El documento, elaborado por la Dirección General de Medio Ambiente, establece que la descarbonización no puede limitarse únicamente al consumo energético durante el uso del edificio. Según detalla el análisis de CTCON, el nuevo enfoque exige evaluar también las emisiones generadas en etapas como el diseño, la fabricación de materiales, el transporte, la construcción, el mantenimiento, la rehabilitación y el final de vida útil.
Un cambio estructural en la construcción
El Centro Tecnológico de la Construcción destaca que esta publicación marca un punto de inflexión en la sostenibilidad del sector. Hasta ahora, el foco principal estaba en reducir el consumo energético operativo. Sin embargo, la Comisión Europea introduce una visión más amplia basada en el concepto de ciclo de vida completo, lo que obliga a reconsiderar decisiones clave desde las fases iniciales de cualquier proyecto.
El elemento central de este nuevo enfoque es el Análisis de Ciclo de Vida (ACV), una herramienta que permite medir de forma objetiva el impacto ambiental de los edificios. El ACV se consolida como un estándar técnico para comparar soluciones constructivas y tomar decisiones basadas en datos, no en percepciones.
El documento también introduce el concepto de ‘whole-life carbon’, que integra tanto el carbono operacional como el carbono incorporado. Este último incluye todas las emisiones asociadas a materiales y procesos previos al uso del edificio.
El peso creciente del carbono incorporado
Uno de los datos más relevantes del informe es la distribución de emisiones en el parque edificatorio europeo. Según la Comisión Europea, el 73% de las emisiones corresponde al carbono operacional, mientras que el 27% restante procede del carbono incorporado.

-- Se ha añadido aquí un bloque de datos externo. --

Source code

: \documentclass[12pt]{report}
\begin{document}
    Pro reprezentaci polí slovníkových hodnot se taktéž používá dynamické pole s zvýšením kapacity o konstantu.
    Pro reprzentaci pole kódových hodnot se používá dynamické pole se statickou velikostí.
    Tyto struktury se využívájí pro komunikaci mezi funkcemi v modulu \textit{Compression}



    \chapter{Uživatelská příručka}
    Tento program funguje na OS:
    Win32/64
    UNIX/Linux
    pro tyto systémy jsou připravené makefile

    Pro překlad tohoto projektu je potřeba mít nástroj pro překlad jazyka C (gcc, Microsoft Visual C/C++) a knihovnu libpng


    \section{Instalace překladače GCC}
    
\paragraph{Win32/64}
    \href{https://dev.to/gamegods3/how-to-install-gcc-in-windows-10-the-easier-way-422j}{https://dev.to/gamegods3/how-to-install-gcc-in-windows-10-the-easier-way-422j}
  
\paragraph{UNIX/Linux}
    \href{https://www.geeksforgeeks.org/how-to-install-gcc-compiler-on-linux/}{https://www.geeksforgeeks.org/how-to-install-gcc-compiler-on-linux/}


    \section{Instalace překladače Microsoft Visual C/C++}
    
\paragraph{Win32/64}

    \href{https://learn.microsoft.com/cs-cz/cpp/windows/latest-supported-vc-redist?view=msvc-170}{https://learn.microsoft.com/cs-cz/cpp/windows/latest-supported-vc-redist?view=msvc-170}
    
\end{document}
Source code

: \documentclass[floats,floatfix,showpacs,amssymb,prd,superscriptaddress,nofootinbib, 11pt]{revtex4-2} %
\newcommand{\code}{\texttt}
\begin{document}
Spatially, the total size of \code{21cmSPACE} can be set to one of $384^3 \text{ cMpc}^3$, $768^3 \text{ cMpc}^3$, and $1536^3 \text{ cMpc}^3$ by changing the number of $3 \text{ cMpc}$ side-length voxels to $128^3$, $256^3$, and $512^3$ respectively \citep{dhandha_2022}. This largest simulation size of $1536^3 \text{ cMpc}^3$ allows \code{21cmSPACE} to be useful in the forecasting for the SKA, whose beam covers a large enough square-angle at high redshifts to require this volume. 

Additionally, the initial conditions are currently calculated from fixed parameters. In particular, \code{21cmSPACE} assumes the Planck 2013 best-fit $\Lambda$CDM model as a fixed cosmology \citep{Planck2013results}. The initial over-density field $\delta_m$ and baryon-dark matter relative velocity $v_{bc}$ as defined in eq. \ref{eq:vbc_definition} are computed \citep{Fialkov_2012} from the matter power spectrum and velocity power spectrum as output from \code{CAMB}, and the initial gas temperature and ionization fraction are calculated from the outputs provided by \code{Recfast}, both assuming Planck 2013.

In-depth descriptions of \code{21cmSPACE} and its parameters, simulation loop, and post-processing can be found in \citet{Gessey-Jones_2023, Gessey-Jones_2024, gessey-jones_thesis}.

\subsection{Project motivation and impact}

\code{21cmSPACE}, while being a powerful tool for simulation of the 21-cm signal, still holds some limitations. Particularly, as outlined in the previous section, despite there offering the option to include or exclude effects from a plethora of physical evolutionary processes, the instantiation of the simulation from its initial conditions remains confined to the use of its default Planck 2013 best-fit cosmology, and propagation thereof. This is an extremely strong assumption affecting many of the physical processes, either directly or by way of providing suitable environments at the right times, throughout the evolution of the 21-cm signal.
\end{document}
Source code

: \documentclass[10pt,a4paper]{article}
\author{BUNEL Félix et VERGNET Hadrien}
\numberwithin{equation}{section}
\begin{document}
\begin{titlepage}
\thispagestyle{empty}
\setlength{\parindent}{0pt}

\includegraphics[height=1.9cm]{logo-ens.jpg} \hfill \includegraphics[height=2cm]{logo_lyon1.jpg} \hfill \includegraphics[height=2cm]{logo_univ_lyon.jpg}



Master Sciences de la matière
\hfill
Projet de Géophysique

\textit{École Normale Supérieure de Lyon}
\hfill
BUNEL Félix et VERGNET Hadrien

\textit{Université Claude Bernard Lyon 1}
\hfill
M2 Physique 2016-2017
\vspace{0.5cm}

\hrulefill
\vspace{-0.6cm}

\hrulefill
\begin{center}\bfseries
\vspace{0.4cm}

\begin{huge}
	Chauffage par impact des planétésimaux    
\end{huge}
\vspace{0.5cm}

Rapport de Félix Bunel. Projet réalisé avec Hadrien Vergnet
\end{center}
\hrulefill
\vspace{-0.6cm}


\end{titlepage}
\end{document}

Este porcentaje, aunque menor, adquiere una importancia estratégica. El CTCON subraya que una parte significativa del impacto ambiental se decide antes de que el edificio entre en funcionamiento. Factores como los materiales seleccionados, su durabilidad, el transporte o las posibilidades de reutilización condicionan las emisiones a lo largo de toda la vida útil.
Este planteamiento obliga a revisar criterios tradicionales. Por ejemplo, un material con menor impacto inicial puede resultar menos eficiente si requiere más mantenimiento o tiene menor durabilidad. En cambio, una solución con mayor impacto en fabricación puede ser más sostenible si mejora el rendimiento energético o facilita su reutilización futura.
Economía circular como eje estratégico
El documento también pone el foco en el parque edificatorio existente. La Comisión Europea identifica la renovación, la reutilización y la adaptación de edificios como palancas clave para reducir emisiones.
El CTCON destaca que esta estrategia está alineada con los principios de la economía circular, que promueven el aprovechamiento de recursos, la reducción de residuos y la prolongación de la vida útil de los activos. En este contexto, evitar demoliciones innecesarias se convierte en una prioridad para minimizar la demanda de nuevos materiales y reducir el impacto ambiental global.
Además, diseñar edificios pensando en su futura adaptación o desmontaje introduce un cambio relevante en la concepción arquitectónica. La sostenibilidad deja de ser un atributo añadido para convertirse en un criterio estructural desde el inicio del proyecto.
Una herramienta para anticipar regulación
El análisis del CTCON subraya que la adopción del ACV no solo mejora la sostenibilidad, sino que también permite anticiparse a futuras exigencias normativas. La tendencia regulatoria europea apunta hacia una mayor exigencia en la medición y reducción de emisiones en todas las fases del ciclo de vida.
El uso de herramientas como el ACV facilita comparar alternativas constructivas con criterios objetivos, mejorar la transparencia en la toma de decisiones y reforzar la competitividad de las empresas del sector.
Medir para transformar el sector
La conclusión del análisis es clara: la sostenibilidad en la construcción ya no puede basarse en declaraciones genéricas ni centrarse exclusivamente en el uso del edificio. El nuevo marco europeo exige medir, comparar y justificar el impacto ambiental en todas las etapas.
El Centro Tecnológico de la Construcción insiste en que este cambio de paradigma obliga a todos los actores del sector —desde promotores hasta administraciones— a adoptar una visión integral. La descarbonización pasa por decisiones técnicas, pero también estratégicas, que comienzan mucho antes de colocar el primer ladrillo.